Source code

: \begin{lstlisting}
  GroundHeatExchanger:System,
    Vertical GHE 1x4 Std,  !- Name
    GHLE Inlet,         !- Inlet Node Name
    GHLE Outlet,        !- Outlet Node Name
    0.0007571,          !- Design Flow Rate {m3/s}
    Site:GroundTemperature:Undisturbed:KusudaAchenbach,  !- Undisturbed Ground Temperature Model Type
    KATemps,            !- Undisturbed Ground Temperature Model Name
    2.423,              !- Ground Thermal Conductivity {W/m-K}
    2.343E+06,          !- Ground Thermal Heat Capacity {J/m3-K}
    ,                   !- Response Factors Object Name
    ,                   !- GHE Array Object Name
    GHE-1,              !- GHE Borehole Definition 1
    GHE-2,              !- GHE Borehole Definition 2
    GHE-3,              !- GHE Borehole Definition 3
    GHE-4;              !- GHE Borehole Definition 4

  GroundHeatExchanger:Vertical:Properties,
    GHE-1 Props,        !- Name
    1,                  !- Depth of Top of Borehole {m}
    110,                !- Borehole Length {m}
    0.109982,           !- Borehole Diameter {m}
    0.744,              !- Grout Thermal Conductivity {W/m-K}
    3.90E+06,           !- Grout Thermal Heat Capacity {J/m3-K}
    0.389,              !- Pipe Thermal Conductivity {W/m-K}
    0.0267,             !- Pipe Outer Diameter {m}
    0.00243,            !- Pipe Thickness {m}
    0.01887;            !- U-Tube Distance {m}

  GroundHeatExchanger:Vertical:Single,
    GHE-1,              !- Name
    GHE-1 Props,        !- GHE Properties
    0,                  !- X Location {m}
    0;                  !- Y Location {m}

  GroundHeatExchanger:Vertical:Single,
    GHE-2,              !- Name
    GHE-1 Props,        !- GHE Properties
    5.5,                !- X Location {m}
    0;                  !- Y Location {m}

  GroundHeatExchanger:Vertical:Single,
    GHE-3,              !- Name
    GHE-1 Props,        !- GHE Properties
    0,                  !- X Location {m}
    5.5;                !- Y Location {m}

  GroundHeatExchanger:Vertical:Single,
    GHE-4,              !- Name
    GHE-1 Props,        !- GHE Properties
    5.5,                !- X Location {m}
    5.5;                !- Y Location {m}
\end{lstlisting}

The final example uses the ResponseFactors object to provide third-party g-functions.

==

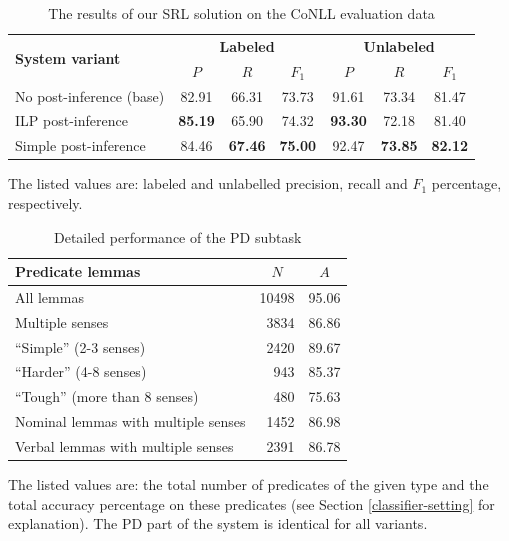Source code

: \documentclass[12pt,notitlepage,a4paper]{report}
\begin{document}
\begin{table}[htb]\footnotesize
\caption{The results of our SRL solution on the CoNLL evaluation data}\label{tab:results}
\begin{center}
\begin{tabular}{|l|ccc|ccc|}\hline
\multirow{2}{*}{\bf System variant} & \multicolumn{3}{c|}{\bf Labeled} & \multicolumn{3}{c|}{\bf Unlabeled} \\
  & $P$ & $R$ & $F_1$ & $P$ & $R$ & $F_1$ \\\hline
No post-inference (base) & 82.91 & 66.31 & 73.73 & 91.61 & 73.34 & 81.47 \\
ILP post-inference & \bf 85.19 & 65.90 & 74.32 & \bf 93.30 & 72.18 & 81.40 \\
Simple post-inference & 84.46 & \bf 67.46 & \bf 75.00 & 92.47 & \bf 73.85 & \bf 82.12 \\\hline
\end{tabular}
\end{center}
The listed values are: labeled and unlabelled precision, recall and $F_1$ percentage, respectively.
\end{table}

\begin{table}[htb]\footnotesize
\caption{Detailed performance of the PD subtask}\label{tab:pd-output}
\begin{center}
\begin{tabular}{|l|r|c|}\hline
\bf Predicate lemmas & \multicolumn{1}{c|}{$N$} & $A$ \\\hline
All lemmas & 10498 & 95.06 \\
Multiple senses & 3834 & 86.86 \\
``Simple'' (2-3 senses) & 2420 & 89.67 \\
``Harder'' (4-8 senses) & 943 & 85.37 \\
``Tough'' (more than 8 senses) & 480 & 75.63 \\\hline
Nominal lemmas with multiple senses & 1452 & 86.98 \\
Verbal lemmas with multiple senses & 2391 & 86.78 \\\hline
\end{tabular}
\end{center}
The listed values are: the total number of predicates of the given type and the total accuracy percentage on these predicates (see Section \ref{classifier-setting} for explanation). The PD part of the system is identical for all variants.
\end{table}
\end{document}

#### Exercise prompt
Each line of the listing above that includes the word "begin" should be copied.

#### Problem solution
: \begin{lstlisting}
\begin{document}
\begin{table}[htb]\footnotesize
\begin{center}
\begin{tabular}{|l|ccc|ccc|}\hline
\begin{table}[htb]\footnotesize
\begin{center}
\begin{tabular}{|l|r|c|}\hline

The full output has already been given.